Mapping Attacks to Layers
Understanding which layer an attack targets helps select the correct defense:
Attack Layer Defense
------------------------ ----- ---------------------------
SQL Injection 7 WAF, input validation
TLS Downgrade (POODLE) 6 Disable SSLv3/weak ciphers
Session Hijacking 5 Secure tokens, HTTPS
SYN Flood 4 SYN cookies, rate limiting
IP Spoofing 3 Ingress filtering (BCP38)
ARP Spoofing 2 Dynamic ARP Inspection
Cable Tapping 1 Physical security, encryption
Encapsulation
Data moves down the stack for transmission, gaining headers at each layer (encapsulation). The receiving host strips headers moving up the stack (decapsulation):
Application Data (HTTP, DNS, TLS — no separate OSI session/presentation headers in real packets)
↓ + TCP/UDP header
Transport Segment [TCP Header | Data]
↓ + IP header
Network Packet [IP Header | TCP Header | Data]

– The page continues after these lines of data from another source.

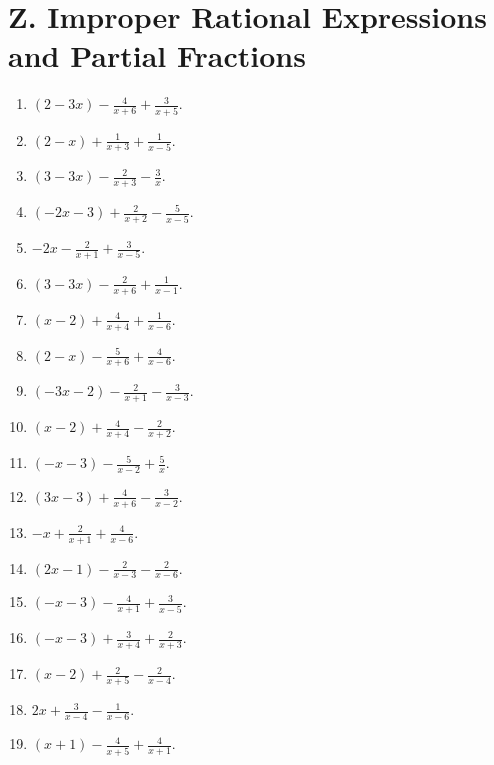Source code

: \documentclass[11pt,oneside]{book}
\begin{document}
\section*{Z. Improper Rational Expressions and Partial Fractions}
\begin{enumerate}[leftmargin=*,label=\textbf{Z\arabic*.},itemsep=0.45\baselineskip]
\item $\displaystyle \left(2 - 3 x\right) - \frac{4}{x + 6} + \frac{3}{x + 5}$.
\item $\displaystyle \left(2 - x\right) + \frac{1}{x + 3} + \frac{1}{x - 5}$.
\item $\displaystyle \left(3 - 3 x\right) - \frac{2}{x + 3} - \frac{3}{x}$.
\item $\displaystyle \left(- 2 x - 3\right) + \frac{2}{x + 2} - \frac{5}{x - 5}$.
\item $\displaystyle - 2 x - \frac{2}{x + 1} + \frac{3}{x - 5}$.
\item $\displaystyle \left(3 - 3 x\right) - \frac{2}{x + 6} + \frac{1}{x - 1}$.
\item $\displaystyle \left(x - 2\right) + \frac{4}{x + 4} + \frac{1}{x - 6}$.
\item $\displaystyle \left(2 - x\right) - \frac{5}{x + 6} + \frac{4}{x - 6}$.
\item $\displaystyle \left(- 3 x - 2\right) - \frac{2}{x + 1} - \frac{3}{x - 3}$.
\item $\displaystyle \left(x - 2\right) + \frac{4}{x + 4} - \frac{2}{x + 2}$.
\item $\displaystyle \left(- x - 3\right) - \frac{5}{x - 2} + \frac{5}{x}$.
\item $\displaystyle \left(3 x - 3\right) + \frac{4}{x + 6} - \frac{3}{x - 2}$.
\item $\displaystyle - x + \frac{2}{x + 1} + \frac{4}{x - 6}$.
\item $\displaystyle \left(2 x - 1\right) - \frac{2}{x - 3} - \frac{2}{x - 6}$.
\item $\displaystyle \left(- x - 3\right) - \frac{4}{x + 1} + \frac{3}{x - 5}$.
\item $\displaystyle \left(- x - 3\right) + \frac{3}{x + 4} + \frac{2}{x + 3}$.
\item $\displaystyle \left(x - 2\right) + \frac{2}{x + 5} - \frac{2}{x - 4}$.
\item $\displaystyle 2 x + \frac{3}{x - 4} - \frac{1}{x - 6}$.
\item $\displaystyle \left(x + 1\right) - \frac{4}{x + 5} + \frac{4}{x + 1}$.

\end{enumerate}
\end{document}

↓ + Ethernet header + trailer
Data Link Frame [Eth Header | IP Header | TCP Header | Data | FCS]
↓ → transmitted as bits
Physical 01010110 11001010 ...
OSI vs TCP/IP Model
The TCP/IP model is the practical implementation used on the internet. The OSI model provides more granular layer separation:
OSI Model TCP/IP Model
----------- ---------------
7 Application ─┐
6 Presentation ├── Application
5 Session ─┘
4 Transport ──── Transport
3 Network ──── Internet
2 Data Link ─┐
1 Physical ─┘── Network Access
References
Official Standards
- ISO/IEC 7498-1 — OSI Basic Reference Model
- RFC 1122 — Requirements for Internet Hosts: Communication Layers
Protocol RFCs
- RFC 791 — Internet Protocol (IPv4)
- RFC 793 — Transmission Control Protocol (TCP)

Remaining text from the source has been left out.